As competition between flat screen TV makers pushes those companies to release larger and larger sets to woo buyers, the packaging used to safely ship those TVs has grown along with them, leaving consumers with mountains of cardboard to dispose of afterward. In order to help reduce its carbon footprint, Samsung will start using packaging made from “eco-friendly corrugated cardboard” on its higher-end TVs including The Serif, The Frame, and the rotating, portrait mode-friendly, The Sero.
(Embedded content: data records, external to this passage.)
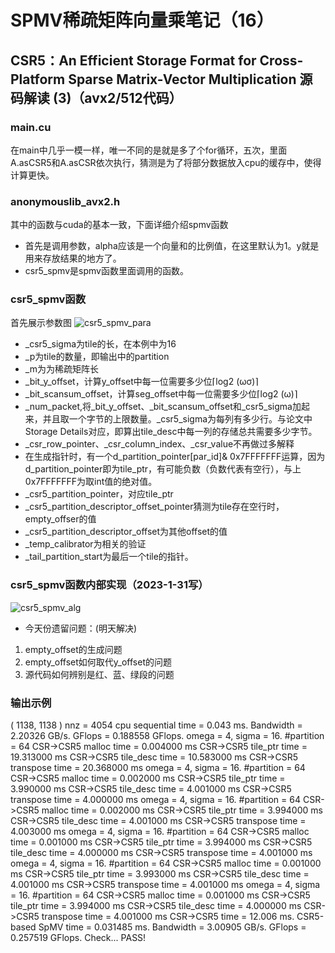 # SPMV稀疏矩阵向量乘笔记（16）
## CSR5：An Efficient Storage Format for Cross-Platform Sparse Matrix-Vector Multiplication 源码解读 (3)（avx2/512代码）
### **main.cu**
在main中几乎一模一样，唯一不同的是就是多了个for循环，五次，里面A.asCSR5和A.asCSR依次执行，猜测是为了将部分数据放入cpu的缓存中，使得计算更快。
### **anonymouslib_avx2.h**
其中的函数与cuda的基本一致，下面详细介绍spmv函数
* 首先是调用参数，alpha应该是一个向量和的比例值，在这里默认为1。y就是用来存放结果的地方了。
* csr5_spmv是spmv函数里面调用的函数。
### **csr5_spmv函数**
首先展示参数图
![csr5_spmv_para](/mymd/学习日记-spmv（16）/csr5_spmv_para.png)
* _csr5_sigma为tile的长，在本例中为16
* _p为tile的数量，即输出中的partition
* _m为为稀疏矩阵长
* _bit_y_offset，计算y_offset中每一位需要多少位⌈log2 (ωσ)⌉
* _bit_scansum_offset，计算seg_offset中每一位需要多少位⌈log2 (ω)⌉
* _num_packet,将_bit_y_offset、_bit_scansum_offset和_csr5_sigma加起来，并且取一个字节的上限数量。_csr5_sigma为每列有多少行。与论文中Storage Details对应，即算出tile_desc中每一列的存储总共需要多少字节。
* _csr_row_pointer、_csr_column_index、_csr_value不再做过多解释
* 在生成指针时，有一个d_partition_pointer[par_id]& 0x7FFFFFFF运算，因为d_partition_pointer即为tile_ptr，有可能负数（负数代表有空行），与上0x7FFFFFFF为取int值的绝对值。
* _csr5_partition_pointer，对应tile_ptr
* _csr5_partition_descriptor_offset_pointer猜测为tile存在空行时，empty_offser的值
* _csr5_partition_descriptor_offset为其他offset的值
* _temp_calibrator为相关的验证
* _tail_partition_start为最后一个tile的指针。
### **csr5_spmv函数内部实现**（2023-1-31写）
![csr5_spmv_alg](/mymd/学习日记-spmv（16）/csr5_spmv_alg.png)
* 今天份遗留问题：(明天解决)
1. empty_offset的生成问题
2. empty_offset如何取代y_offset的问题
3. 源代码如何辨别是红、蓝、绿段的问题
### **输出示例**
( 1138, 1138 ) nnz = 4054
cpu sequential time = 0.043 ms. Bandwidth = 2.20326 GB/s. GFlops = 0.188558 GFlops.
omega = 4, sigma = 16. #partition = 64
CSR->CSR5 malloc time = 0.004000 ms
CSR->CSR5 tile_ptr time = 19.313000 ms
CSR->CSR5 tile_desc time = 10.583000 ms
CSR->CSR5 transpose time = 20.368000 ms
omega = 4, sigma = 16. #partition = 64
CSR->CSR5 malloc time = 0.002000 ms
CSR->CSR5 tile_ptr time = 3.990000 ms
CSR->CSR5 tile_desc time = 4.001000 ms
CSR->CSR5 transpose time = 4.000000 ms
omega = 4, sigma = 16. #partition = 64
CSR->CSR5 malloc time = 0.002000 ms
CSR->CSR5 tile_ptr time = 3.994000 ms
CSR->CSR5 tile_desc time = 4.001000 ms
CSR->CSR5 transpose time = 4.003000 ms
omega = 4, sigma = 16. #partition = 64
CSR->CSR5 malloc time = 0.001000 ms
CSR->CSR5 tile_ptr time = 3.994000 ms
CSR->CSR5 tile_desc time = 4.000000 ms
CSR->CSR5 transpose time = 4.001000 ms
omega = 4, sigma = 16. #partition = 64
CSR->CSR5 malloc time = 0.001000 ms
CSR->CSR5 tile_ptr time = 3.993000 ms
CSR->CSR5 tile_desc time = 4.001000 ms
CSR->CSR5 transpose time = 4.001000 ms
omega = 4, sigma = 16. #partition = 64
CSR->CSR5 malloc time = 0.001000 ms
CSR->CSR5 tile_ptr time = 3.994000 ms
CSR->CSR5 tile_desc time = 4.000000 ms
CSR->CSR5 transpose time = 4.001000 ms
CSR->CSR5 time = 12.006 ms.
CSR5-based SpMV time = 0.031485 ms. Bandwidth = 3.00905 GB/s. GFlops = 0.257519 GFlops.
Check... PASS!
The company didn’t go into detail about what makes the type of cardboard its using more eco-friendly, but presumably, and hopefully, it will include a higher percentage of recycled materials.

Photo: Samsung

But even recycling requires machinery and factories for breaking down materials to the point where they can be used for manufacturing again. To that end, Samsung is now making it easier to simply upcycle its TV packaging. The cardboard is now perforated with a dot matrix pattern that makes it easier to cut up and reassemble into other objects. Scanning a QR code on the boxes with a mobile device grants access to instruction manuals for turning the cardboard into magazine racks, shelving, end tables, or a cat house your feline will turn to shredded paper in a matter of hours.

Photo: Samsung

Once assembled, the various cardboard pieces appear to be designed to keep the Samsung branding front and centre, so this appears to also be an initiative to turn even more of your home into a billboard advertising Samsung. But that’s nothing a can of spray paint, or a few minutes with a Sharpie marker, can’t fix. Just remember that come moving day, you’re going to have to find another way to safely transport your giant screen TV, because its original packaging is now full of magazines or hairballs.